Would you please copy every line below that includes the string "each"?
────
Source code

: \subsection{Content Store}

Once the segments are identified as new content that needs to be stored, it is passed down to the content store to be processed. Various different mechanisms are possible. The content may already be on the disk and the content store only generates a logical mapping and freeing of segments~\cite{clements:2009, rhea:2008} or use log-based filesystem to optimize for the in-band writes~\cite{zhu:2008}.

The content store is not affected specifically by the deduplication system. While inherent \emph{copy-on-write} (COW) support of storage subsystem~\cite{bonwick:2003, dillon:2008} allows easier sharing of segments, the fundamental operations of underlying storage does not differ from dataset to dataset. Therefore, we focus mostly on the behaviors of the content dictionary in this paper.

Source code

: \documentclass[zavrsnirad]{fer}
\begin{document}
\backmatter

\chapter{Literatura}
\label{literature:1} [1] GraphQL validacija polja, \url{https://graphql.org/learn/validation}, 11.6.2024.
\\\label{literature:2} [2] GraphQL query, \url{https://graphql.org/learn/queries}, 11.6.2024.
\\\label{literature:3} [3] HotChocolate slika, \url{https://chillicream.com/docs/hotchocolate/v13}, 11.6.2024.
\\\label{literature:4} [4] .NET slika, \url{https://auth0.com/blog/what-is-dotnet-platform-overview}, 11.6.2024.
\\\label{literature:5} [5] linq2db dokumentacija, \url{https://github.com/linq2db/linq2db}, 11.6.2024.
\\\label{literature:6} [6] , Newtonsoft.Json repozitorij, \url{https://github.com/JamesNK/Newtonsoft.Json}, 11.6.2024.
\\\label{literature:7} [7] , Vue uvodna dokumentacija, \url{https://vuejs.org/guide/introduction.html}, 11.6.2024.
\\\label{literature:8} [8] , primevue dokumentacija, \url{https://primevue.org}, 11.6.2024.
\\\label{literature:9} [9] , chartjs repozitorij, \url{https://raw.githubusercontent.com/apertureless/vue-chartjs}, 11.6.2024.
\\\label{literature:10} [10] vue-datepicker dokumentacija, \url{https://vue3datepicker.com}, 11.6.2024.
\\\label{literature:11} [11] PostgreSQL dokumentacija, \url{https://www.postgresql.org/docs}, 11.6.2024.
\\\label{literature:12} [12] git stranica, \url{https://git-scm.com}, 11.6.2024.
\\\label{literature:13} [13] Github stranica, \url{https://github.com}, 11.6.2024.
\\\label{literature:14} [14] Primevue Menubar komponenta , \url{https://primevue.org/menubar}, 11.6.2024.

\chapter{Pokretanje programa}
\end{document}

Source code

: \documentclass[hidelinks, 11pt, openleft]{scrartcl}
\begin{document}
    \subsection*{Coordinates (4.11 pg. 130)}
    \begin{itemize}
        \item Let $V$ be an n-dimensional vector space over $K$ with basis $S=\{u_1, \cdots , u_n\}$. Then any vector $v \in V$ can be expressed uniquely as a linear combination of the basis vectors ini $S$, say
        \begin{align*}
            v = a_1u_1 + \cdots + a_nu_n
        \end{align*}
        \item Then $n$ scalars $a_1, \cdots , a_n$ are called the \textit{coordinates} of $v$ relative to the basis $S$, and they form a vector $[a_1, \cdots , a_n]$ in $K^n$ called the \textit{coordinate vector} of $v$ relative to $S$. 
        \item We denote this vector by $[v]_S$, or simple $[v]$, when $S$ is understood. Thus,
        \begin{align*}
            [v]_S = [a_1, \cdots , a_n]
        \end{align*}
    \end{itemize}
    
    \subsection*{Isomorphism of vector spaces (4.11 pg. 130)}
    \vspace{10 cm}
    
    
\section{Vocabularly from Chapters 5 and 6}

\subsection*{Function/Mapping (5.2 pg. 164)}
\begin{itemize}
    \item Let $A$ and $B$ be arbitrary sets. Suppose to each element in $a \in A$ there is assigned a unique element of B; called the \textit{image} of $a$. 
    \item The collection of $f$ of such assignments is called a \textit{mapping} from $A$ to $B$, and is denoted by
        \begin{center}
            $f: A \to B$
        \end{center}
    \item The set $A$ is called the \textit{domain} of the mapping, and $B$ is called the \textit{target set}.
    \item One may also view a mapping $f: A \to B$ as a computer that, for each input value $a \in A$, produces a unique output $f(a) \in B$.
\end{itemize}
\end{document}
────
EXERCISE ANSWER >>
    \item Let $A$ and $B$ be arbitrary sets. Suppose to each element in $a \in A$ there is assigned a unique element of B; called the \textit{image} of $a$. 
    \item One may also view a mapping $f: A \to B$ as a computer that, for each input value $a \in A$, produces a unique output $f(a) \in B$.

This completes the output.